Агентство кибербезопасности и защите инфраструктуры США (Cybersecurity and Infrastructure Security Agency, CISA ) экстренно выпустила директиву, призывающую агентства Федеральной гражданской исполнительной власти (Federal Civilian Executive Branch, FCEB) принять меры по смягчению последствий двух активно используемых уязвимостей нулевого дня в Ivanti Connect Secure (ICS) и Ivanti Policy Secure (IPS).

Предупреждение появилось в связи с тем, что две уязвимости — обход аутентификации ( CVE-2023-46805 , оценка CVSS: 8.2) и ошибка внедрения кода ( CVE-2024-21887 , оценка CVSS: 9.1) — стали широко использоваться многими злоумышленниками. Недостатки позволяют атакующему создавать вредоносные запросы и выполнять произвольные команды в системе.

Ivanti признала, что стала свидетелем «резкого увеличения активности субъектов угроз», начиная с 11 января 2024 года, после того как недостатки были публично раскрыты. Успешная эксплуатация уязвимостей позволяет киберпреступнику выполнять боковое перемещение (Lateral Movement), осуществлять кражу данных и обеспечивать постоянный доступ к системе, что приводит к полной компрометации целевых информационных систем.

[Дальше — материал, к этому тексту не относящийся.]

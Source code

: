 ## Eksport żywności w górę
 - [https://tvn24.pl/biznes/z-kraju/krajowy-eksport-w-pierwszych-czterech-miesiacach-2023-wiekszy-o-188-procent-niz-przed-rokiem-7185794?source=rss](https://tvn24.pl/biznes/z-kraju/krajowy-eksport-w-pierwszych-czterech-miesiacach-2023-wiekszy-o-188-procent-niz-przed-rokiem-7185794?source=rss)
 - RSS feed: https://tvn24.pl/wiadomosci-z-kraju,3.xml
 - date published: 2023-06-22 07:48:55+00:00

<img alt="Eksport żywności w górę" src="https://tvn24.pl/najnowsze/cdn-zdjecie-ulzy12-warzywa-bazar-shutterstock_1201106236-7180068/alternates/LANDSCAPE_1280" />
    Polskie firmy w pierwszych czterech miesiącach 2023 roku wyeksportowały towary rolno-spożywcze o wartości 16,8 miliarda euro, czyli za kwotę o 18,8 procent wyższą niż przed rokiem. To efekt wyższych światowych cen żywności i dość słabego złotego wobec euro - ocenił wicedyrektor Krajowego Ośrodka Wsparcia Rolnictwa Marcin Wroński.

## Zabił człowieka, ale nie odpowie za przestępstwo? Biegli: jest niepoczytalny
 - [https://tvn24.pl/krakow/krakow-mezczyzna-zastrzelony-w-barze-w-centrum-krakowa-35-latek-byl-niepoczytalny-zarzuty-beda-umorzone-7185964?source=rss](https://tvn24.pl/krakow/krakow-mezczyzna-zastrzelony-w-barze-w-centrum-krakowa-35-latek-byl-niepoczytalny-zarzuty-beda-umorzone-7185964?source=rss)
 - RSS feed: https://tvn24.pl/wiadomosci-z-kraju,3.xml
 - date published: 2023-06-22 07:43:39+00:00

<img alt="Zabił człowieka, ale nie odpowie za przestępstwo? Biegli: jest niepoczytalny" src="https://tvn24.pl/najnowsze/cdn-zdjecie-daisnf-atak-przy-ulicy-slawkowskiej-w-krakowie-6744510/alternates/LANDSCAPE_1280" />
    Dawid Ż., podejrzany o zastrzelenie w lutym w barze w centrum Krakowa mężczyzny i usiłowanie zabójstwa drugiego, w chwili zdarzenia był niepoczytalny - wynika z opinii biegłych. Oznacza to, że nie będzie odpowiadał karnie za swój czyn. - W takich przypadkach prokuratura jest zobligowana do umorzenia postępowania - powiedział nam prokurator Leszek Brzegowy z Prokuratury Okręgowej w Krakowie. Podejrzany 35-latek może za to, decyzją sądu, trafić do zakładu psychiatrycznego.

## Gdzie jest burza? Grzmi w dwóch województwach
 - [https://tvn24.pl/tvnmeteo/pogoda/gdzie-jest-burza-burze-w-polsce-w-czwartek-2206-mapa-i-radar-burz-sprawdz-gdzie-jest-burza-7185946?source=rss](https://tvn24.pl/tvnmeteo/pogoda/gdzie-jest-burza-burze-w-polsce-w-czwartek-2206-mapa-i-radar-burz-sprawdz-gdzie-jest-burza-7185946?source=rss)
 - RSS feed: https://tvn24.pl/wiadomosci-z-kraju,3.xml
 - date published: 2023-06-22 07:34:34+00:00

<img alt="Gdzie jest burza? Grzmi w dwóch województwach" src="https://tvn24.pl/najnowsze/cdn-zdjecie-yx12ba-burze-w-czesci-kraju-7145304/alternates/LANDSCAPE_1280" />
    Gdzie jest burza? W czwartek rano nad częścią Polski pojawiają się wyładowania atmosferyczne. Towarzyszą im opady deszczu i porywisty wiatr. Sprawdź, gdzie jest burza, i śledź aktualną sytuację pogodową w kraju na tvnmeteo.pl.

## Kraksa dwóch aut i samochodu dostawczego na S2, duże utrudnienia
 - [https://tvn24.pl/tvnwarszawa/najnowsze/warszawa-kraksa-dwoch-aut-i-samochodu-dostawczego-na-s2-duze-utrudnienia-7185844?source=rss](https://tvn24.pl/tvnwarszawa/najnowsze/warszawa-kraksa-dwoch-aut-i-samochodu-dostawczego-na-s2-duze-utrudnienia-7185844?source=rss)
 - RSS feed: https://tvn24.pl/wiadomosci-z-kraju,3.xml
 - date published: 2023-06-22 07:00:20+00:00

Компания Ivanti, которая, как ожидается, выпустит обновление для устранения недостатков на следующей неделе, предоставила временный обходной путь через XML-файл, который можно импортировать в затронутые продукты для внесения необходимых изменений в конфигурацию.

CISA призывает организации, использующие ICS, применить средства защиты и запустить внешний инструмент проверки целостности, чтобы выявить признаки компрометации, а в случае обнаружения отключить их от сетей и перезагрузить устройство с последующим импортом XML-файла.

Кроме того, организациям FCEB настоятельно рекомендуется отозвать и перевыпустить любые сохраненные сертификаты, сбросить пароль администратора, сохранить ключи API и сбросить пароли любого локального пользователя, определенного на шлюзе.

Компании по кибербезопасности Volexity и Mandiant наблюдали атаки с использованием указанных недостатков для развертывания веб-оболочек и бэкдоров для постоянного доступа к зараженным устройствам. По оценкам, на сегодняшний день взломано около 2 100 устройств по всему миру.

Первоначальная волна атак зафиксирована в декабре 2023 года. С того момента к активной эксплуатации уязвимостей помимо подозреваемых ранее китайских государственных хакеров (UTA0178 или UNC5221) присоединилось множество новых группировок.